▸ **Directions**
Each entry is to be repeated word for word, and the images are to be dropped.

*** Record extracts Section Begins ***

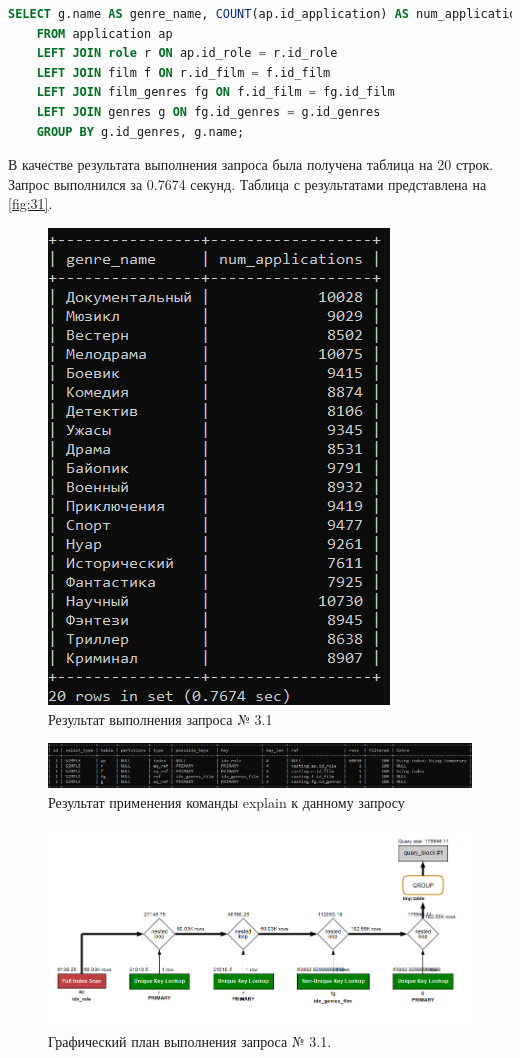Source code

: \documentclass[11pt,a4paper,final]{article} %
\begin{document}
\begin{lstlisting}[caption=SQL запрос № 3.1, language=SQL]
	SELECT g.name AS genre_name, COUNT(ap.id_application) AS num_applications
	FROM application ap
	LEFT JOIN role r ON ap.id_role = r.id_role
	LEFT JOIN film f ON r.id_film = f.id_film
	LEFT JOIN film_genres fg ON f.id_film = fg.id_film
	LEFT JOIN genres g ON fg.id_genres = g.id_genres
	GROUP BY g.id_genres, g.name;
\end{lstlisting}

\par В качестве результата выполнения запроса была получена таблица на 20 строк. Запрос выполнился за 0.7674 секунд. Таблица с результатами представлена на \autoref{fig:31}.

\begin{figure}[H]
	\centering
	\includegraphics[width=0.5\linewidth]{31.png}
	\caption{Результат выполнения запроса № 3.1}
	\label{fig:31}
\end{figure}

\begin{figure}[H]
	\centering
	\includegraphics[width=1.0\linewidth]{e31.png}
	\caption{Результат применения команды explain к данному запросу}
	\label{fig:e31}
\end{figure}

\begin{figure}[H]
	\centering
	\includegraphics[width=1.0\linewidth]{ex31.png}
	\caption{Графический план выполнения запроса № 3.1.}
	\label{fig:ex31}
\end{figure}
\end{document}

*** Record extracts Section Ends ***

▸ **Answer for this exercise**
Source code

: \documentclass[11pt,a4paper,final]{article} %
\begin{document}
\begin{lstlisting}[caption=SQL запрос № 3.1, language=SQL]
	SELECT g.name AS genre_name, COUNT(ap.id_application) AS num_applications
	FROM application ap
	LEFT JOIN role r ON ap.id_role = r.id_role
	LEFT JOIN film f ON r.id_film = f.id_film
	LEFT JOIN film_genres fg ON f.id_film = fg.id_film
	LEFT JOIN genres g ON fg.id_genres = g.id_genres
	GROUP BY g.id_genres, g.name;
\end{lstlisting}

\par В качестве результата выполнения запроса была получена таблица на 20 строк. Запрос выполнился за 0.7674 секунд. Таблица с результатами представлена на \autoref{fig:31}.

\begin{figure}[H]
	\centering
	\includegraphics[width=0.5\linewidth]{31.png}
	\caption{Результат выполнения запроса № 3.1}
	\label{fig:31}
\end{figure}

\begin{figure}[H]
	\centering
	\includegraphics[width=1.0\linewidth]{e31.png}
	\caption{Результат применения команды explain к данному запросу}
	\label{fig:e31}
\end{figure}

\begin{figure}[H]
	\centering
	\includegraphics[width=1.0\linewidth]{ex31.png}
	\caption{Графический план выполнения запроса № 3.1.}
	\label{fig:ex31}
\end{figure}
\end{document}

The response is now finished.